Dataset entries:
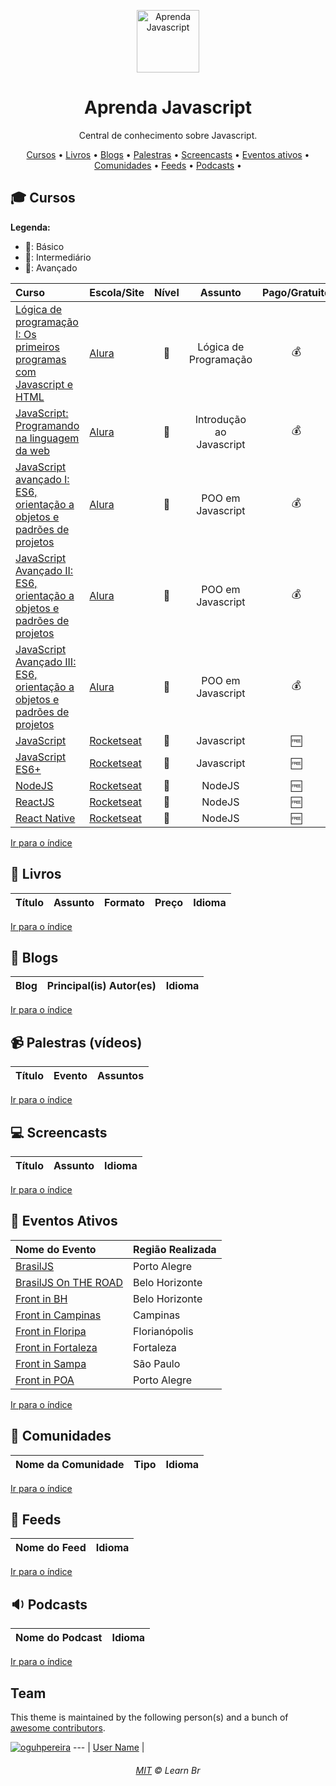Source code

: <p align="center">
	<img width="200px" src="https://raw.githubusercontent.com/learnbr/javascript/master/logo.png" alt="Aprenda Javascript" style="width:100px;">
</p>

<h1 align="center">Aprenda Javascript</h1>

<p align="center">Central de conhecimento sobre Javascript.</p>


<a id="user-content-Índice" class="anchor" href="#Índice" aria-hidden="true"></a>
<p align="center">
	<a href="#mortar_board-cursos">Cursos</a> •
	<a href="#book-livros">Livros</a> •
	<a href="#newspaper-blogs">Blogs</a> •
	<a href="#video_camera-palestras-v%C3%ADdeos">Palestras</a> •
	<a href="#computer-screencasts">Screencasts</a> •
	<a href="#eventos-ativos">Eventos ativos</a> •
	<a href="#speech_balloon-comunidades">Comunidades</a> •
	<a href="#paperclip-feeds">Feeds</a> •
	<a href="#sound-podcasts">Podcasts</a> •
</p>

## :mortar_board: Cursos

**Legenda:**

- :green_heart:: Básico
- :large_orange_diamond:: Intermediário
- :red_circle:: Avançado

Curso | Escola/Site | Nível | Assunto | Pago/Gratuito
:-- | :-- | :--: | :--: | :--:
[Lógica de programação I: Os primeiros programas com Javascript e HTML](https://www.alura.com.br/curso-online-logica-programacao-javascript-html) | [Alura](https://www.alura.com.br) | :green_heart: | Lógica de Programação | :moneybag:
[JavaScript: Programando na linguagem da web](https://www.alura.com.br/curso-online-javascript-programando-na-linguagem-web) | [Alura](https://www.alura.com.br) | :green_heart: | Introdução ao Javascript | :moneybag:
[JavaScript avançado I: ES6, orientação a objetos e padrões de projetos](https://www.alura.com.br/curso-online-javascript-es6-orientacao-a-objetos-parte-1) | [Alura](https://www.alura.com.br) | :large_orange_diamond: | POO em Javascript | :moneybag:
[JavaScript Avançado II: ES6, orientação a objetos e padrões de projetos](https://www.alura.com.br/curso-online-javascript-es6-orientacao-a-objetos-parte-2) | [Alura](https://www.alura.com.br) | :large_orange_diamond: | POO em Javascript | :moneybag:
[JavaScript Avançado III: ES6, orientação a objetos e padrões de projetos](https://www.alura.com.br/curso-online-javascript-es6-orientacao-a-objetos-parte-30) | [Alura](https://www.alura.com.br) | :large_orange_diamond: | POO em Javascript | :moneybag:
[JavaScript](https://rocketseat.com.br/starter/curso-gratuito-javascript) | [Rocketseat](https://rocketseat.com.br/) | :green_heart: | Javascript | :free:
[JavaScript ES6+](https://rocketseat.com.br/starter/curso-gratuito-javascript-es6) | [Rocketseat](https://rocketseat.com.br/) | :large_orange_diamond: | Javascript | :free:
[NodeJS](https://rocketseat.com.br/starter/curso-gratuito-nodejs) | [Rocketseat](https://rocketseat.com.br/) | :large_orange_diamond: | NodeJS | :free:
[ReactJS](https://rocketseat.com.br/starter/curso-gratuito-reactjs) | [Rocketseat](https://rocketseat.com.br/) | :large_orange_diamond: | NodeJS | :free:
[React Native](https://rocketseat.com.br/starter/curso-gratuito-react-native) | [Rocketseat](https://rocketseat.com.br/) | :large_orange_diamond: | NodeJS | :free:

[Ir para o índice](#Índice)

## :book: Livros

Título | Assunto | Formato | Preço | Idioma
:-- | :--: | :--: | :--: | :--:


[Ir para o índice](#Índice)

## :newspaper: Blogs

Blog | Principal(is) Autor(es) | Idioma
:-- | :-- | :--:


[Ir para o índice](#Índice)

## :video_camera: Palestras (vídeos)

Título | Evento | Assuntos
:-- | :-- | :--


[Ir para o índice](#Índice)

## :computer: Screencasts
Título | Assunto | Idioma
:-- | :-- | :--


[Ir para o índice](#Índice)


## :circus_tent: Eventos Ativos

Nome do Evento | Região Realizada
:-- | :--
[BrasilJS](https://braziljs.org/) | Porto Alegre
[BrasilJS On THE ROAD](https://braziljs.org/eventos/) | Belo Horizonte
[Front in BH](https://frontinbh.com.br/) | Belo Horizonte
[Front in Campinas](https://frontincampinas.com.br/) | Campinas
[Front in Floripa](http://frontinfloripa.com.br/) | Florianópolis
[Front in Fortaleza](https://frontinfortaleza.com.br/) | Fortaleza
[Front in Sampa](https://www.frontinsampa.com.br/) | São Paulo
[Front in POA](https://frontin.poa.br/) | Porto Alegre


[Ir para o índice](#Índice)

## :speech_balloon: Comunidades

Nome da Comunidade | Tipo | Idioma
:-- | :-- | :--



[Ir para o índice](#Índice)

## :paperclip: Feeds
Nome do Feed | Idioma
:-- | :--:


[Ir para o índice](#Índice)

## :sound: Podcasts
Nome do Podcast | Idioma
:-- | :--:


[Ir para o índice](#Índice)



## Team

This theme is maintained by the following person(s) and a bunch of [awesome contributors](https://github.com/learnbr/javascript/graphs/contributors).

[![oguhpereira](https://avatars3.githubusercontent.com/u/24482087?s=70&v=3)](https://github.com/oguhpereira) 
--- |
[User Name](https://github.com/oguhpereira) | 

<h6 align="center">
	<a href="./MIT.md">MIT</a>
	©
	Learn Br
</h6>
==
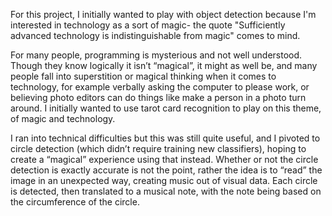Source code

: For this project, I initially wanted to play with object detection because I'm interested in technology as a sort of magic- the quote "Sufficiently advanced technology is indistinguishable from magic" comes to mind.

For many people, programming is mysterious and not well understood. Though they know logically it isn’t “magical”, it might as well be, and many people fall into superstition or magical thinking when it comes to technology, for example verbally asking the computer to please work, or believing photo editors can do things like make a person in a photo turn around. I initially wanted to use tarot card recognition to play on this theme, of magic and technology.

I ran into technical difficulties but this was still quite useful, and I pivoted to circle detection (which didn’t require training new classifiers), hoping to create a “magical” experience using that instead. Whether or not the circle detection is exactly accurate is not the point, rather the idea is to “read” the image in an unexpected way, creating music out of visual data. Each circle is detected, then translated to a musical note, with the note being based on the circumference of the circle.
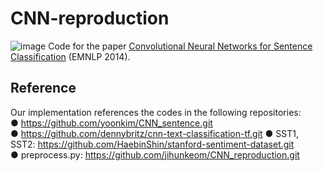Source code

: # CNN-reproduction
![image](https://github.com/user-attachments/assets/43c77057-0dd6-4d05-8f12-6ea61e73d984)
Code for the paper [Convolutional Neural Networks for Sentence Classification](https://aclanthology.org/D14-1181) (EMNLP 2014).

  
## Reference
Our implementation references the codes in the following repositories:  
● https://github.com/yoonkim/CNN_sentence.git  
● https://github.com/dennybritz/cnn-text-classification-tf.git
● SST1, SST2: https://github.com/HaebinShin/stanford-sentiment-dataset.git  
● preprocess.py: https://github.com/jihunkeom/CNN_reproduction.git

■ Aim of the task: Go through the records and count every line with the word "Rocketseat"; the answer is the number alone.

■ Answer for this exercise: 5